Mumbai(dna print edition): The Catholic community in the city demanded an apology from RSS chief Mohan Bhagwat for his remarks about the late Mother Teresa. On Monday, Bhagwat had stated that Mother Teresa’s aim behind serving people was to convert them to Christianity.
“I am deeply pained and saddened that Mr Bhagwat could make such a remark about Mother Teresa, a person loved and revered by all Indians and indeed the world over. I met Mother Teresa many times, and I sensed the great joy she felt when she reached out to the poorest of the poor, the sick, the abandoned and the dying. One only would need to visit any of the homes of Mother Teresa’s sisters to witness the tremendous selfless service they are doing. Mr Bhagwat just does not know Mother Teresa and is totally misinformed. Such statements are unfortunate because besides being inaccurate, they also cause damage to the harmony and goodwill between people of different religions. I do hope Mr Bhagwat retracts the statement,” said Oswald Cardinal Gracias, Archbishop Of Bombay.

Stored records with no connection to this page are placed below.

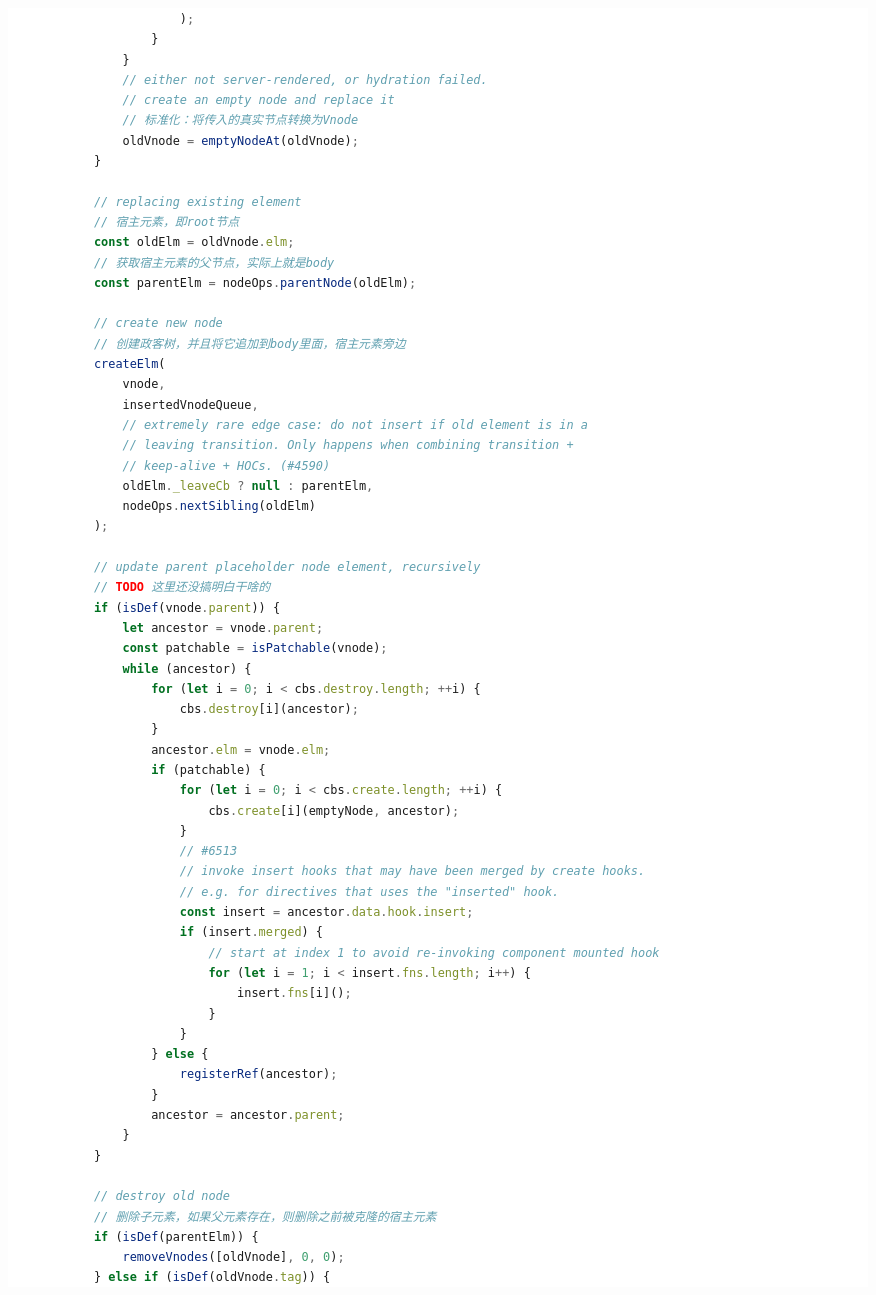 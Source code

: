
 ```javascript
                        );
                    }
                }
                // either not server-rendered, or hydration failed.
                // create an empty node and replace it
                // 标准化：将传入的真实节点转换为Vnode
                oldVnode = emptyNodeAt(oldVnode);
            }

            // replacing existing element
            // 宿主元素，即root节点
            const oldElm = oldVnode.elm;
            // 获取宿主元素的父节点，实际上就是body
            const parentElm = nodeOps.parentNode(oldElm);

            // create new node
            // 创建政客树，并且将它追加到body里面，宿主元素旁边
            createElm(
                vnode,
                insertedVnodeQueue,
                // extremely rare edge case: do not insert if old element is in a
                // leaving transition. Only happens when combining transition +
                // keep-alive + HOCs. (#4590)
                oldElm._leaveCb ? null : parentElm,
                nodeOps.nextSibling(oldElm)
            );

            // update parent placeholder node element, recursively
            // TODO 这里还没搞明白干啥的
            if (isDef(vnode.parent)) {
                let ancestor = vnode.parent;
                const patchable = isPatchable(vnode);
                while (ancestor) {
                    for (let i = 0; i < cbs.destroy.length; ++i) {
                        cbs.destroy[i](ancestor);
                    }
                    ancestor.elm = vnode.elm;
                    if (patchable) {
                        for (let i = 0; i < cbs.create.length; ++i) {
                            cbs.create[i](emptyNode, ancestor);
                        }
                        // #6513
                        // invoke insert hooks that may have been merged by create hooks.
                        // e.g. for directives that uses the "inserted" hook.
                        const insert = ancestor.data.hook.insert;
                        if (insert.merged) {
                            // start at index 1 to avoid re-invoking component mounted hook
                            for (let i = 1; i < insert.fns.length; i++) {
                                insert.fns[i]();
                            }
                        }
                    } else {
                        registerRef(ancestor);
                    }
                    ancestor = ancestor.parent;
                }
            }

            // destroy old node
            // 删除子元素，如果父元素存在，则删除之前被克隆的宿主元素
            if (isDef(parentElm)) {
                removeVnodes([oldVnode], 0, 0);
            } else if (isDef(oldVnode.tag)) {
``` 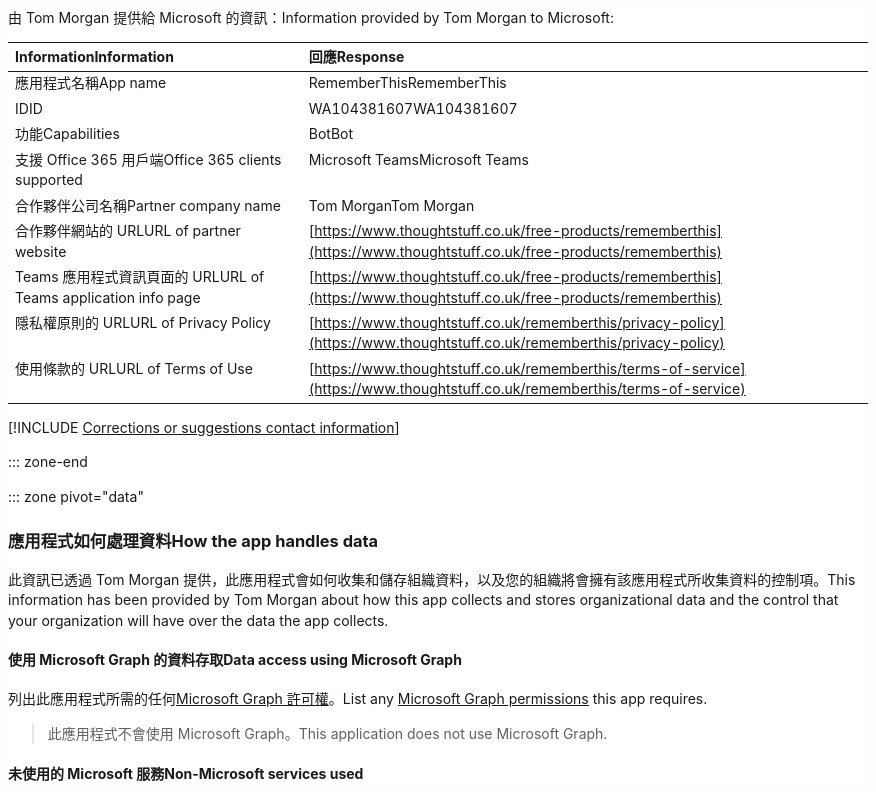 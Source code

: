 <span data-ttu-id="52e4e-108">由 Tom Morgan 提供給 Microsoft 的資訊：</span><span class="sxs-lookup"><span data-stu-id="52e4e-108">Information provided by Tom Morgan to Microsoft:</span></span>

| <span data-ttu-id="52e4e-109">**Information**</span><span class="sxs-lookup"><span data-stu-id="52e4e-109">**Information**</span></span> | <span data-ttu-id="52e4e-110">**回應**</span><span class="sxs-lookup"><span data-stu-id="52e4e-110">**Response**</span></span> |
|:----------------|:-------------|
| <span data-ttu-id="52e4e-111">應用程式名稱</span><span class="sxs-lookup"><span data-stu-id="52e4e-111">App name</span></span> | <span data-ttu-id="52e4e-112">RememberThis</span><span class="sxs-lookup"><span data-stu-id="52e4e-112">RememberThis</span></span> |
| <span data-ttu-id="52e4e-113">ID</span><span class="sxs-lookup"><span data-stu-id="52e4e-113">ID</span></span> | <span data-ttu-id="52e4e-114">WA104381607</span><span class="sxs-lookup"><span data-stu-id="52e4e-114">WA104381607</span></span> |
| <span data-ttu-id="52e4e-115">功能</span><span class="sxs-lookup"><span data-stu-id="52e4e-115">Capabilities</span></span> | <span data-ttu-id="52e4e-116">Bot</span><span class="sxs-lookup"><span data-stu-id="52e4e-116">Bot</span></span> |
| <span data-ttu-id="52e4e-117">支援 Office 365 用戶端</span><span class="sxs-lookup"><span data-stu-id="52e4e-117">Office 365 clients supported</span></span> | <span data-ttu-id="52e4e-118">Microsoft Teams</span><span class="sxs-lookup"><span data-stu-id="52e4e-118">Microsoft Teams</span></span> |
| <span data-ttu-id="52e4e-119">合作夥伴公司名稱</span><span class="sxs-lookup"><span data-stu-id="52e4e-119">Partner company name</span></span> | <span data-ttu-id="52e4e-120">Tom Morgan</span><span class="sxs-lookup"><span data-stu-id="52e4e-120">Tom Morgan</span></span> |
| <span data-ttu-id="52e4e-121">合作夥伴網站的 URL</span><span class="sxs-lookup"><span data-stu-id="52e4e-121">URL of partner website</span></span> | [https://www.thoughtstuff.co.uk/free-products/rememberthis](https://www.thoughtstuff.co.uk/free-products/rememberthis) |
| <span data-ttu-id="52e4e-122">Teams 應用程式資訊頁面的 URL</span><span class="sxs-lookup"><span data-stu-id="52e4e-122">URL of Teams application info page</span></span> | [https://www.thoughtstuff.co.uk/free-products/rememberthis](https://www.thoughtstuff.co.uk/free-products/rememberthis) |
| <span data-ttu-id="52e4e-123">隱私權原則的 URL</span><span class="sxs-lookup"><span data-stu-id="52e4e-123">URL of Privacy Policy</span></span> | [https://www.thoughtstuff.co.uk/rememberthis/privacy-policy](https://www.thoughtstuff.co.uk/rememberthis/privacy-policy) |
| <span data-ttu-id="52e4e-124">使用條款的 URL</span><span class="sxs-lookup"><span data-stu-id="52e4e-124">URL of Terms of Use</span></span> | [https://www.thoughtstuff.co.uk/rememberthis/terms-of-service](https://www.thoughtstuff.co.uk/rememberthis/terms-of-service) |

 [!INCLUDE [Corrections or suggestions contact information](../includes/corrections-or-suggestions.md)]

::: zone-end

::: zone pivot="data"

### <a name="how-the-app-handles-data"></a><span data-ttu-id="52e4e-125">應用程式如何處理資料</span><span class="sxs-lookup"><span data-stu-id="52e4e-125">How the app handles data</span></span>

<span data-ttu-id="52e4e-126">此資訊已透過 Tom Morgan 提供，此應用程式會如何收集和儲存組織資料，以及您的組織將會擁有該應用程式所收集資料的控制項。</span><span class="sxs-lookup"><span data-stu-id="52e4e-126">This information has been provided by Tom Morgan about how this app collects and stores organizational data and the control that your organization will have over the data the app collects.</span></span>

#### <a name="data-access-using-microsoft-graph"></a><span data-ttu-id="52e4e-127">使用 Microsoft Graph 的資料存取</span><span class="sxs-lookup"><span data-stu-id="52e4e-127">Data access using Microsoft Graph</span></span>

<span data-ttu-id="52e4e-128">列出此應用程式所需的任何[Microsoft Graph 許可權](https://docs.microsoft.com/graph/permissions-reference)。</span><span class="sxs-lookup"><span data-stu-id="52e4e-128">List any [Microsoft Graph permissions](https://docs.microsoft.com/graph/permissions-reference) this app requires.</span></span>

><span data-ttu-id="52e4e-129">此應用程式不會使用 Microsoft Graph。</span><span class="sxs-lookup"><span data-stu-id="52e4e-129">This application does not use Microsoft Graph.</span></span>


#### <a name="non-microsoft-services-used"></a><span data-ttu-id="52e4e-130">未使用的 Microsoft 服務</span><span class="sxs-lookup"><span data-stu-id="52e4e-130">Non-Microsoft services used</span></span>
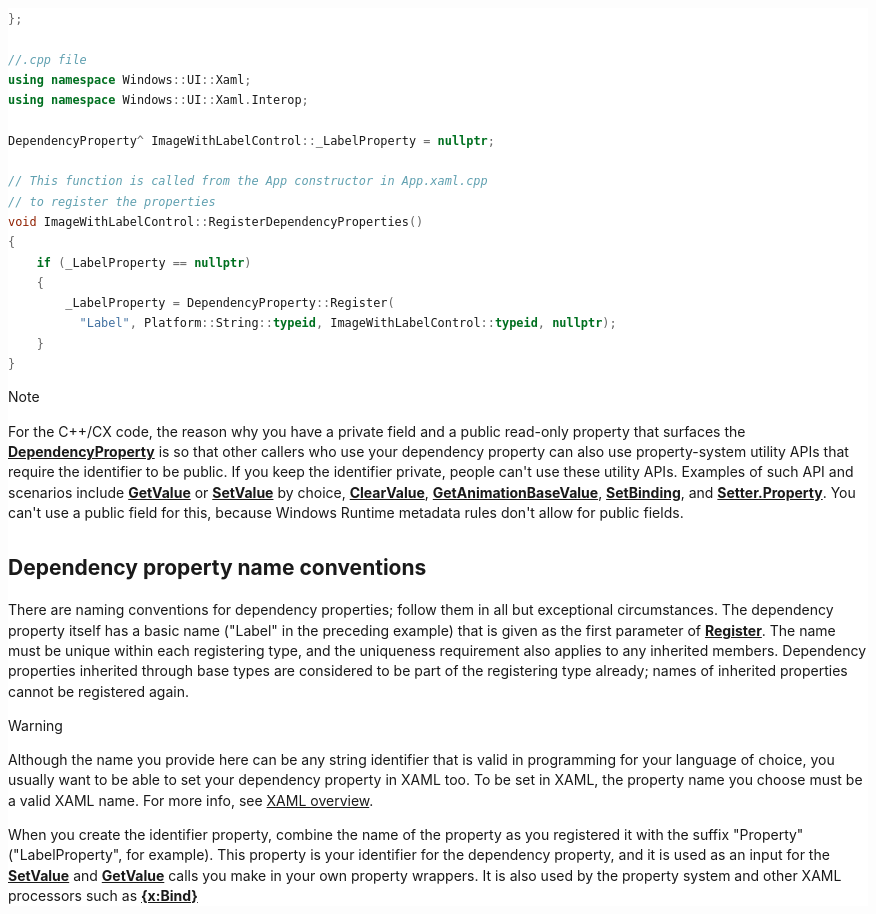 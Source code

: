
 ```cpp
};

//.cpp file
using namespace Windows::UI::Xaml;
using namespace Windows::UI::Xaml.Interop;

DependencyProperty^ ImageWithLabelControl::_LabelProperty = nullptr;

// This function is called from the App constructor in App.xaml.cpp
// to register the properties
void ImageWithLabelControl::RegisterDependencyProperties()
{ 
    if (_LabelProperty == nullptr)
    { 
        _LabelProperty = DependencyProperty::Register(
          "Label", Platform::String::typeid, ImageWithLabelControl::typeid, nullptr);
    } 
}
```

> [!NOTE]
> For the C++/CX code, the reason why you have a private field and a public read-only property that surfaces the [**DependencyProperty**](/uwp/api/Windows.UI.Xaml.DependencyProperty) is so that other callers who use your dependency property can also use property-system utility APIs that require the identifier to be public. If you keep the identifier private, people can't use these utility APIs. Examples of such API and scenarios include [**GetValue**](/uwp/api/windows.ui.xaml.dependencyobject.getvalue) or [**SetValue**](/uwp/api/windows.ui.xaml.dependencyobject.setvalue) by choice, [**ClearValue**](/uwp/api/windows.ui.xaml.dependencyobject.clearvalue), [**GetAnimationBaseValue**](/uwp/api/windows.ui.xaml.dependencyobject.getanimationbasevalue), [**SetBinding**](/uwp/api/windows.ui.xaml.frameworkelement.setbinding), and [**Setter.Property**](/uwp/api/windows.ui.xaml.setter.property). You can't use a public field for this, because Windows Runtime metadata rules don't allow for public fields.

## Dependency property name conventions

There are naming conventions for dependency properties; follow them in all but exceptional circumstances. The dependency property itself has a basic name ("Label" in the preceding example) that is given as the first parameter of [**Register**](/uwp/api/windows.ui.xaml.dependencyproperty.register). The name must be unique within each registering type, and the uniqueness requirement also applies to any inherited members. Dependency properties inherited through base types are considered to be part of the registering type already; names of inherited properties cannot be registered again.

> [!WARNING]
> Although the name you provide here can be any string identifier that is valid in programming for your language of choice, you usually want to be able to set your dependency property in XAML too. To be set in XAML, the property name you choose must be a valid XAML name. For more info, see [XAML overview](xaml-overview.md).

When you create the identifier property, combine the name of the property as you registered it with the suffix "Property" ("LabelProperty", for example). This property is your identifier for the dependency property, and it is used as an input for the [**SetValue**](/uwp/api/windows.ui.xaml.dependencyobject.setvalue) and [**GetValue**](/uwp/api/windows.ui.xaml.dependencyobject.getvalue) calls you make in your own property wrappers. It is also used by the property system and other XAML processors such as [**{x:Bind}**](x-bind-markup-extension.md)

A similar sentiment was voiced by Dr Abraham Mathai, the founder president of Harmony foundation. The foundation has been hosting the Mother Teresa Memorial International Awards for Social Justice. Mathai said that the constitution of the missionaries of charity says that ‘We shall not impose Catholic faith but give profound respect to other religions.’ “Mohan Bhagwat does not represent the crores of Hindus who still revere her. It is a fringe school of thought. Mr. Bhagwat should realise that the person he is questioning was someone praised by international dignitaries worldwide, including former prime minister Atal Bihari Vajpayee. He even paid a courtesy call to her shortly after being sworn in,” Mathai said.
“We demand an apology for what he has said and want the prime minister to not sit back and let the wrong impression pass. RSS is considered to be the guru (of the Bharatiya Janata party) and they (BJP) should make their stand clear,” said Willie Shirsat, chief secretary of the Church in the City, a political arm of the Catholic Church.